Das Barcode-Scanning soll auch Hinweise geben, ob ein Produkt gesund sowie sozial- und umweltverträglich ist. Falls nicht, schlägt die App alternative Produkte vor. Im Bereich der Nahrungsmittel zeigt Codecheck zu den detaillierten Nährwertangaben in Ampelfarben auf einen Blick, ob ein Produkt zu viel Zucker, Salz oder Fett enthält. Eine solche einfache Kennzeichnung wird seit Jahren von Ärzten gefordert. „Angesichts der zunehmenden Sensibilisierung der Konsumenten für Gesundheits- und Umweltthemen und der steigende Präsenz dieser Themen sind wir am Puls der Zeit“, sagt Antje Babbe von Codecheck.info. „Zudem nehmen Unverträglichkeiten und Allergien in der Bevölkerung immer mehr zu. Auch hier bieten wir Informationen zu den Produkten“.
Der Ansatz ist bei beiden Startups verschieden: Während Scandit auf ein umfassendes Handling des Barcode-Scannings setzt und darin auch Potenzial beim Ausbau mit Werbung, Self-Checkout, Produktinformationen und auch die Integration in die Warenbestellung sieht, möchte Codecheck.info vor allem mit grünen oder roten Farben den Käufer auf die Hintergründe eines Produkts aufmerksam machen und ihn beim Kauf unterstützen.
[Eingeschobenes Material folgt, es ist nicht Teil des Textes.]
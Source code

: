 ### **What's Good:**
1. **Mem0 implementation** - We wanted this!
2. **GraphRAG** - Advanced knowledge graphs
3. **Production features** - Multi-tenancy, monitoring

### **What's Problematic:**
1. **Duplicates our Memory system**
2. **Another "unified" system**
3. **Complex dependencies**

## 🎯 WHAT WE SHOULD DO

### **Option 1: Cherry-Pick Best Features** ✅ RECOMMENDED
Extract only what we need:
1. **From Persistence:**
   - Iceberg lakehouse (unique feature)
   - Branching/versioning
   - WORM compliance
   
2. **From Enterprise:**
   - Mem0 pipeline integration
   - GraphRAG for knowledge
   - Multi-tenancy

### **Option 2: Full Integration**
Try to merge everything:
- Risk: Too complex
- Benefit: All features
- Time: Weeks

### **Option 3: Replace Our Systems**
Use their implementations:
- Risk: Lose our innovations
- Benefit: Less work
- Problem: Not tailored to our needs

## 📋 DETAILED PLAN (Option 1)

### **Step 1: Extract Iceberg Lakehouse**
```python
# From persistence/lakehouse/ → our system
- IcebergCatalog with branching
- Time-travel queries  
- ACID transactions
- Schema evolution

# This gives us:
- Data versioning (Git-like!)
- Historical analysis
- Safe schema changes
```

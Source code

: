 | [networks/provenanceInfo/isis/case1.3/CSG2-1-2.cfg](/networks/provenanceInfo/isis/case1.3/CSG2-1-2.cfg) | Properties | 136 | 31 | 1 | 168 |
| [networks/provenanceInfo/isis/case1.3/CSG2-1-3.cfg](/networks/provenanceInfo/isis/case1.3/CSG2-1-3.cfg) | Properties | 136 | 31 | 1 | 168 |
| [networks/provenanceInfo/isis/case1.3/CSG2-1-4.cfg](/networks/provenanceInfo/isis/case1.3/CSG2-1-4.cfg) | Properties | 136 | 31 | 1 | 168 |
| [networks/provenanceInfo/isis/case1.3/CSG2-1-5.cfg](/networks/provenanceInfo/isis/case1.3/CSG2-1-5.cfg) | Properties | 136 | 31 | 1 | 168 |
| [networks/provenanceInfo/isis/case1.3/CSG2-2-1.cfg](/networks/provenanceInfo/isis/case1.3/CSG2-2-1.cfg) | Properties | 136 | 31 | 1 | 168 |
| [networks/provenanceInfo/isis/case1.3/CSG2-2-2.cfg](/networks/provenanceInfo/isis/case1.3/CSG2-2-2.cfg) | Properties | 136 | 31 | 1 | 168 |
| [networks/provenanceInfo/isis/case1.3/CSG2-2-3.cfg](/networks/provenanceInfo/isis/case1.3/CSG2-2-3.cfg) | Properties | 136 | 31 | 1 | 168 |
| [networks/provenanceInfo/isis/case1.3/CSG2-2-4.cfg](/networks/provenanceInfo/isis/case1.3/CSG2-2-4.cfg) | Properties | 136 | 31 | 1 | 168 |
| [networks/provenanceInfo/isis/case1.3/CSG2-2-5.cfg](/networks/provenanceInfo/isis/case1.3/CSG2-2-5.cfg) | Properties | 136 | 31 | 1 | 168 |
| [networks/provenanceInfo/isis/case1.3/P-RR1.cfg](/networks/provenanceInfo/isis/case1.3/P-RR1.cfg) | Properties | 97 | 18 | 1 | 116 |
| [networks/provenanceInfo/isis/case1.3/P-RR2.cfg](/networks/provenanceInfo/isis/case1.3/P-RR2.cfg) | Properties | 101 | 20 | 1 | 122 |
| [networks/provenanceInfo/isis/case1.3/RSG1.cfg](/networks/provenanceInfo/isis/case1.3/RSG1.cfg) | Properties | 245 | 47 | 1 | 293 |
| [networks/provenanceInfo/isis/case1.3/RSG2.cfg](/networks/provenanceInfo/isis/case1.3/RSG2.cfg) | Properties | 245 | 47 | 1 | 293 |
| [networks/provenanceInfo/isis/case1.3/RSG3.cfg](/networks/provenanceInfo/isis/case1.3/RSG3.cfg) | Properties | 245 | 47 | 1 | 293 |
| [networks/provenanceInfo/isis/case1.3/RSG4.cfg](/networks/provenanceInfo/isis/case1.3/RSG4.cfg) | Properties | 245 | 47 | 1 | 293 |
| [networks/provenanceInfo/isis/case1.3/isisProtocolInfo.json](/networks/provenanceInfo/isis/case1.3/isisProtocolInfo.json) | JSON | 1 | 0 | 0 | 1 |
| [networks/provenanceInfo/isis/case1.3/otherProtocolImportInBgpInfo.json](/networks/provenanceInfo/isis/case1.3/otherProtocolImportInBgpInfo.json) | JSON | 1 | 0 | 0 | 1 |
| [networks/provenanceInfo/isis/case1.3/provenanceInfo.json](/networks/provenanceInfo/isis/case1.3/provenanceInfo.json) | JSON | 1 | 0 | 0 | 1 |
Beide Bereiche sind Wachstumsmärkte: Einerseits ist der heutige Konsument bewusster und auch emanzipierter beim Einkaufen geworden. Anderseits müssen auch die Supermärkte künftig mehr Mobile-Inhalte anbieten und dem Kunden mit digitalen Dienstleistungen ein neues Einkaufserlebnis anbieten.